Essa importância declinou a partir de 1914, com a inauguração do Canal do Panamá e o peso hegemônico dos Estados Unidos na região do Caribe. Voltou a potencializar-se a partir da década de 1960, quando o tamanho dos navios aumentou, impossibilitando-os de realizar grande parte do comércio internacional pelo Panamá. Configurou-se um cenário de guerra fria, com presença frequente de submarinos russos, um ataque quase bélico entre as ditaduras chilena e argentina, em 1978, e, finalmente, a Guerra das Malvinas (abril/junho de 1982).

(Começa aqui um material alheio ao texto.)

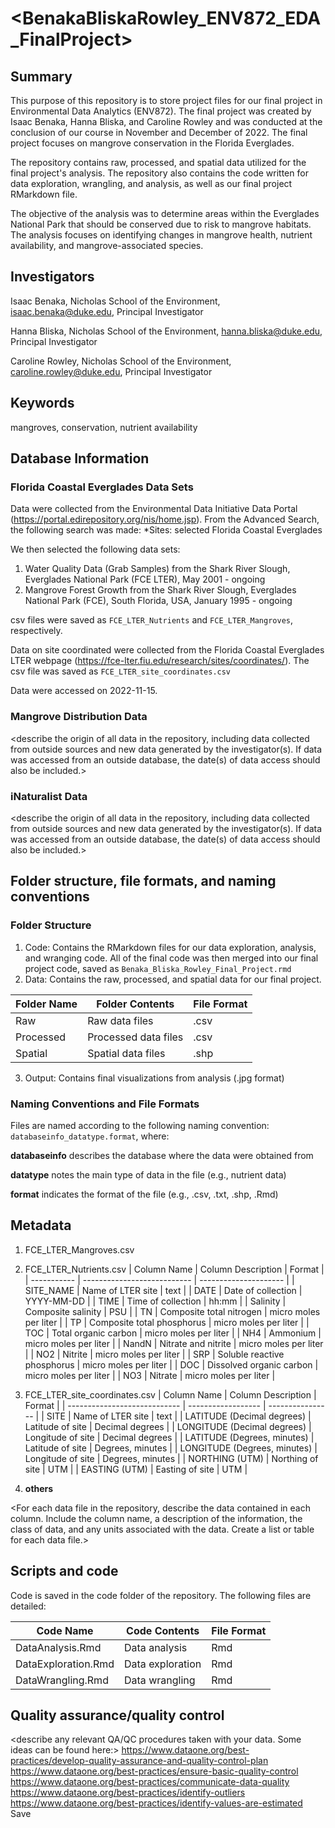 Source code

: # <BenakaBliskaRowley_ENV872_EDA_FinalProject>

## Summary

This purpose of this repository is to store project files for our final project in Environmental Data Analytics (ENV872). The final project was created by Isaac Benaka, Hanna Bliska, and Caroline Rowley and was conducted at the conclusion of our course in November and December of 2022. The final project focuses on mangrove conservation in the Florida Everglades. 

The repository contains raw, processed, and spatial data utilized for the final project's analysis. The repository also contains the code written for data exploration, wrangling, and analysis, as well as our final project RMarkdown file. 

The objective of the analysis was to determine areas within the Everglades National Park that should be conserved due to risk to mangrove habitats. The analysis focuses on identifying changes in mangrove health, nutrient availability, and mangrove-associated species. 

## Investigators

Isaac Benaka, Nicholas School of the Environment, 
isaac.benaka@duke.edu, Principal Investigator

Hanna Bliska, Nicholas School of the Environment, 
hanna.bliska@duke.edu, Principal Investigator

Caroline Rowley, Nicholas School of the Environment, 
caroline.rowley@duke.edu, Principal Investigator

## Keywords

mangroves, conservation, nutrient availability

## Database Information

### Florida Coastal Everglades Data Sets
Data were collected from the Environmental Data Initiative Data Portal (https://portal.edirepository.org/nis/home.jsp). From the Advanced Search, the following search was made: 
*Sites: selected Florida Coastal Everglades

We then selected the following data sets:
1. Water Quality Data (Grab Samples) from the Shark River Slough, Everglades National Park (FCE LTER), May 2001 - ongoing
2. Mangrove Forest Growth from the Shark River Slough, Everglades National Park (FCE), South Florida, USA, January 1995 - ongoing

csv files were saved as `FCE_LTER_Nutrients` and 
`FCE_LTER_Mangroves`, respectively.

Data on site coordinated were collected from the Florida Coastal Everglades LTER webpage (https://fce-lter.fiu.edu/research/sites/coordinates/). The csv file was saved as `FCE_LTER_site_coordinates.csv`

Data were accessed on 2022-11-15.

### Mangrove Distribution Data

<describe the origin of all data in the repository, including data collected from outside sources and new data generated by the investigator(s). If data was accessed from an outside database, the date(s) of data access should also be included.>

### iNaturalist Data

<describe the origin of all data in the repository, including data collected from outside sources and new data generated by the investigator(s). If data was accessed from an outside database, the date(s) of data access should also be included.>

## Folder structure, file formats, and naming conventions 

### Folder Structure
1. Code: Contains the RMarkdown files for our data exploration, analysis, and wranging code. All of the final code was then merged into our final project code, saved as `Benaka_Bliska_Rowley_Final_Project.rmd`
2. Data: Contains the raw, processed, and spatial data for our final project.

| Folder Name | Folder Contents      | File Format |
| ----------- | -------------------- | ----------- |
| Raw         | Raw data files       | .csv        |
| Processed   | Processed data files | .csv        |
| Spatial     | Spatial data files   | .shp        |

3. Output: Contains final visualizations from analysis (.jpg format)

### Naming Conventions and File Formats
Files are named according to the following naming convention: `databaseinfo_datatype.format`, where: 

**databaseinfo** describes the database where the data were obtained from 

**datatype** notes the main type of data in the file (e.g., nutrient data)

**format** indicates the format of the file (e.g., .csv, .txt, .shp, .Rmd)

## Metadata
1. FCE_LTER_Mangroves.csv

2. FCE_LTER_Nutrients.csv
| Column Name | Column Description          | Format                |
| ----------- | --------------------------- | --------------------- |
| SITE_NAME   | Name of LTER site           | text                  |
| DATE        | Date of collection          | YYYY-MM-DD            |
| TIME        | Time of collection          | hh:mm                 |
| Salinity    | Composite salinity          | PSU                   |
| TN          | Composite total nitrogen    | micro moles per liter |
| TP          | Composite total phosphorus  | micro moles per liter |
| TOC         | Total organic carbon        | micro moles per liter |
| NH4         | Ammonium                    | micro moles per liter |
| NandN       | Nitrate and nitrite         | micro moles per liter |
| NO2         | Nitrite                     | micro moles per liter |
| SRP         | Soluble reactive phosphorus | micro moles per liter |
| DOC         | Dissolved organic carbon    | micro moles per liter |
| NO3         | Nitrate                     | micro moles per liter |

3. FCE_LTER_site_coordinates.csv
| Column Name                  | Column Description | Format           |
| ---------------------------- | ------------------ | ---------------- |
| SITE                         | Name of LTER site  | text             |
| LATITUDE (Decimal degrees)   | Latitude of site   | Decimal degrees  |
| LONGITUDE (Decimal degrees)  | Longitude of site  | Decimal degrees  |
| LATITUDE (Degrees, minutes)  | Latitude of site   | Degrees, minutes |
| LONGITUDE (Degrees, minutes) | Longitude of site  | Degrees, minutes |
| NORTHING (UTM)               | Northing of site   | UTM              |
| EASTING (UTM)                | Easting of site    | UTM              |

4. **others**

<For each data file in the repository, describe the data contained in each column. Include the column name, a description of the information, the class of data, and any units associated with the data. Create a list or table for each data file.> 

## Scripts and code

Code is saved in the code folder of the repository. The following files are detailed:

| Code Name           | Code Contents        | File Format |
| ------------------- | -------------------- | ----------- |
| DataAnalysis.Rmd    | Data analysis        | Rmd         |
| DataExploration.Rmd | Data exploration     | Rmd         |
| DataWrangling.Rmd   | Data wrangling       | Rmd         |

## Quality assurance/quality control

<describe any relevant QA/QC procedures taken with your data. Some ideas can be found here:>
<https://www.dataone.org/best-practices/develop-quality-assurance-and-quality-control-plan>
<https://www.dataone.org/best-practices/ensure-basic-quality-control>
<https://www.dataone.org/best-practices/communicate-data-quality>
<https://www.dataone.org/best-practices/identify-outliers>
<https://www.dataone.org/best-practices/identify-values-are-estimated>
Save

Lendas, viajantes e riquezas naturais

Pigafetta, um italiano que acompanhou Fernão de Magalhães, registrou o achado de pegadas humanas que pareciam de gigantes, de onde veio o nome de patagões, para os habitantes do território, e Patagônia, para a região. Desde essa época, a Patagônia foi terreno fértil para a imaginação, a literatura e a utopia. Aparecem referências em Shakespeare (The tempest). São insubstituíveis as observações da viagem de Charles Darwin (Diário de viagem de um naturalista ao redor do mundo, 1833-1834). Alguns jesuítas atravessaram a Cordilheira no norte da Patagônia já no século XIX, e também Julio Verne a incluiu em seus romances. Entre os viajantes argentinos destacam-se o grande explorador Francisco P. Moreno (Viagem à Patagônia austral), Fray Mocho, Roberto J. Payró (A Austrália argentina) e Roberto Arlt (Viagem ao país do vento). Na década de 1920, com a inauguração dos serviços aéreos da Aeroposta Argentina, com pilotos franceses, chegou à literatura o lirismo heroico de Antoine de Saint-Exupéry (Voo noturno). Um viajante mais recente e observador de detalhes, na tradição britânica, foi Bruce Chatwin (In Patagônia), que viajou em 1974.

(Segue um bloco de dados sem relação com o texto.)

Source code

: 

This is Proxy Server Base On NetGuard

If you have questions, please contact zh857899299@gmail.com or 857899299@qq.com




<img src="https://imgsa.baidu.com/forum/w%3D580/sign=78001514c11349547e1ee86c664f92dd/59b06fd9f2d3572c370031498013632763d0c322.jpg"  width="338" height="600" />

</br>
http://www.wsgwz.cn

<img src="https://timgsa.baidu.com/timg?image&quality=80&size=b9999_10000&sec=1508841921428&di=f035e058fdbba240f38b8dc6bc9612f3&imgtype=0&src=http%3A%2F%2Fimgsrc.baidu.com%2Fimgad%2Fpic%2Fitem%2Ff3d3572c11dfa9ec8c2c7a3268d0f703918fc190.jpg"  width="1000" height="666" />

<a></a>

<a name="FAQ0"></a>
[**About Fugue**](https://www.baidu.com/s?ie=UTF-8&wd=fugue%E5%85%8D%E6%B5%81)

Dois fatos fantásticos (entre as muitas histórias da Patagônia) merecem ser referidos aqui. Um deles ocorreu em 1860, quando o advogado francês Orélie-Antoine, de Tounens, chegou à região, reuniu-se com chefes indígenas e proclamou-se rei de Araucária e da Patagônia (Orélie-Antoine I). O outro data dos primeiros anos do século XX, época em que o bandido norte-americano Butch Cassidy refugiou-se e envolveu-se em aventuras pela Patagônia.

Território pouco povoado e menos ainda conhecido, a Patagônia acabou integrando-se como uma espécie de colônia interior das sociedades argentina e chilena, como lugar de esperança e utopia no imaginário social e como espaço efetivamente subordinado aos projetos das metrópoles nacionais.

No início do século XX, encontraram-se petróleo na Patagônia argentina (Comodoro Rivadavia) e carvão no rio Turbio. Os recursos patagônios passaram a constituir um predicado estratégico para os projetos de desenvolvimento industrial argentino, atraindo o interesse do setor nacionalista das Forças Armadas. Novas jazidas de petróleo foram encontradas posteriormente no norte (Cutral Có e Neuquén). As grandes empresas públicas argentinas (Yacimientos Petrolíferos Fiscales, Yacimientos Carboníferos Fiscales e Gas del Estado) passaram a ser outra presença característica na configuração social da Patagônia. A partir da década de 1920, com a realização de obras de irrigação, o vale do rio Negro passou a ser um importante produtor de frutas.

Os últimos anos presenciaram dois tipos de conflito. A privatização das empresas estatais argentinas implicou demissões maciças de trabalhadores e a anulação dos serviços sociais que essas empresas ofereciam e que complementavam as perspectivas de vida cotidianas em condições climáticas difíceis. De fato, a experiência argentina dos piqueteiros, que realizam cortes de rotas, iniciou-se em Cutral Có, como protesto pelas demissões produzidas quando da privatização da YPF.

Outro conflito característico, especialmente interessante, está vinculado aos recursos naturais. Em princípios do século XXI, a Patagônia parece ser um lugar privilegiado em uma perspectiva de ecologia política latino-americana. Nos últimos anos, pequenas localidades e comunidades indígenas mapuches mobilizaram-se na Argentina e no Chile em defesa de bosques, lagos e paisagens, ameaçados pela lógica de apropriação e capitalização da natureza. Daniel Blanco e José María Méndez, pesquisadores de El Bolsón, no Rio Negro, vêm realizando um inventário desses conflitos e da história regional.